As with most python packages, simply use pip
to install from PyPi.
pip install pyconll
pyconll
is also available as a conda package on the pyconll
channel. Only packages 2.2.0 and newer are available on conda at the moment.
conda install -c pyconll pyconll
This package is designed for, and only tested with python 3.4 and up and will not be backported to python 2.x or to any versions older than python 3.4 as this release has reached end of support starting in 2020. Python 3.4 will remain supported through pyconll version 2.x.
pyconll fully supports and is regularly tested against all UD v2.x versions to ensure compatibility with the latest releases, and also maintains backwards compatibility. Please feel free to direct any questions to the gitter channel or create an issue on GitHub.
This tool is intended to be a minimal, low level, expressive and pragmatic library in a widely used programming language. pyconll creates a thin API on top of raw CoNLL annotations that is simple and intuitive.
In my work with the Universal Dependencies project, I saw a dissapointing lack of low level APIs for working with the CoNLL-U format. Most tooling focuses on graph transformations and DSLs for terse, automated changes. Tools such as Grew and Treex are very powerful and productive, but their DSLs have a learning curve and limit their scope. UDAPI offers a python library but it is very large and has little guidance. pyconll attempts to fill the gaps between what other projects have accomplished.
Hopefully, individual researchers find pyconll useful, and will use it as a building block for their tools and projects. pyconll affords an intuitive and complete base for building larger projects without worrying about the details of CoNLL annotation and output.
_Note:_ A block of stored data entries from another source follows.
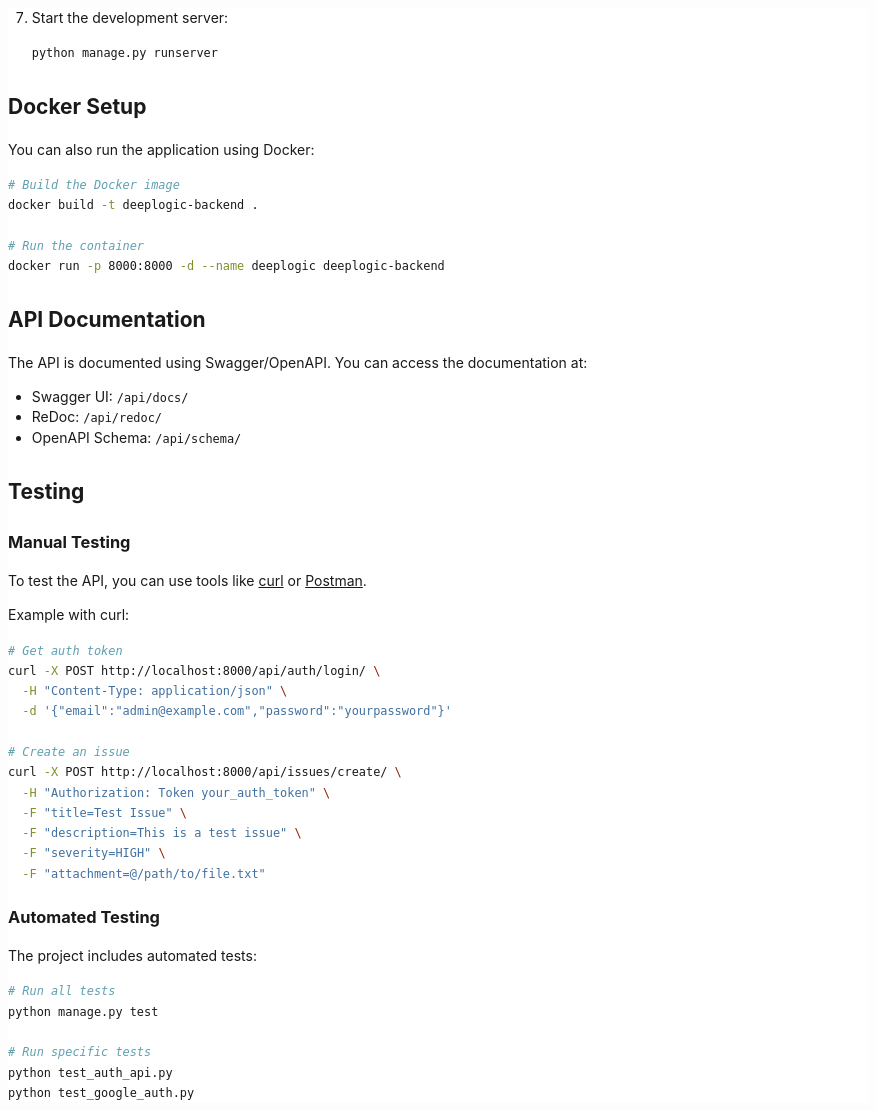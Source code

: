 7. Start the development server:
   ```bash
   python manage.py runserver
   ```

## Docker Setup

You can also run the application using Docker:

```bash
# Build the Docker image
docker build -t deeplogic-backend .

# Run the container
docker run -p 8000:8000 -d --name deeplogic deeplogic-backend
```

## API Documentation

The API is documented using Swagger/OpenAPI. You can access the documentation at:

- Swagger UI: `/api/docs/`
- ReDoc: `/api/redoc/`
- OpenAPI Schema: `/api/schema/`

## Testing

### Manual Testing

To test the API, you can use tools like [curl](https://curl.se/) or [Postman](https://www.postman.com/).

Example with curl:
```bash
# Get auth token
curl -X POST http://localhost:8000/api/auth/login/ \
  -H "Content-Type: application/json" \
  -d '{"email":"admin@example.com","password":"yourpassword"}'

# Create an issue
curl -X POST http://localhost:8000/api/issues/create/ \
  -H "Authorization: Token your_auth_token" \
  -F "title=Test Issue" \
  -F "description=This is a test issue" \
  -F "severity=HIGH" \
  -F "attachment=@/path/to/file.txt"
```

### Automated Testing

The project includes automated tests:

```bash
# Run all tests
python manage.py test

# Run specific tests
python test_auth_api.py
python test_google_auth.py
```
# This snippet finds what lemmas are marked as AUX which is a closed class POS in UD
import pyconll
UD_ENGLISH_TRAIN = './ud/train.conll'
train = pyconll.load_from_file(UD_ENGLISH_TRAIN)
aux_lemmas = set()
for sentence in train:
for token in sentence:
if token.upos == 'AUX':
aux_lemmas.add(token.lemma)
This package edits CoNLL-U annotations. This does not include the annotated text itself. Word forms on Tokens are not editable and Sentence Tokens cannot be reassigned or reordered. pyconll
focuses on editing CoNLL-U annotation rather than creating it or changing the underlying text that is annotated. If there is interest in this functionality area, please create a github issue for more visibility.
This package also is only validated against the CoNLL-U format. The CoNLL and CoNLL-X format are not supported, but are very similar. I originally intended to support these formats as well, but their format is not as well defined as CoNLL-U so they are not included. Please create an issue for visibility if this feature interests you.
Lastly, linguistic data can often be very large and this package attempts to keep that in mind. pyconll provides methods for creating in memory conll objects along with an iterate only version in case a corpus is too large to store in memory (the size of the memory structure is several times larger than the actual corpus file). The iterate only version can parse upwards of 100,000 words per second on a 16gb ram machine, so for most datasets to be used on a local dev machine, this package will perform well. The 2.2.0 release also improves parse time and memory footprint by about 25%!
Contributions to this project are welcome and encouraged! If you are unsure how to contribute, here is a guide from Github explaining the basic workflow. After cloning this repo, please run make hooks
and pip install -r requirements.txt
to properly setup locally. make hooks
setups up a pre-push hook to validate that code matches the default YAPF style. While this is technically optional, it is highly encouraged, and CI builds will fail without proper formatting. pip install -r requirements.txt
sets up environment dependencies like yapf
, twine
, sphinx
, etc.
For packaging new versions, use setuptools version 24.2.0 or greater for creating the appropriate packaging that recognizes the python_requires
metadata. Final packaging and release is now done with Github actions so this is less of a concern.
When changing either of these files, please change the Markdown version and run make gendocs
so that the other versions stay in sync.
Code formatting is done automatically on push if githooks are setup properly. The code formatter is YAPF, and using this ensures that coding style stays consistent over time and between authors. The linter can also be setup and run via make lint
. If the development environment is not properly setup, then the CI build will fail if code is not formatted properly.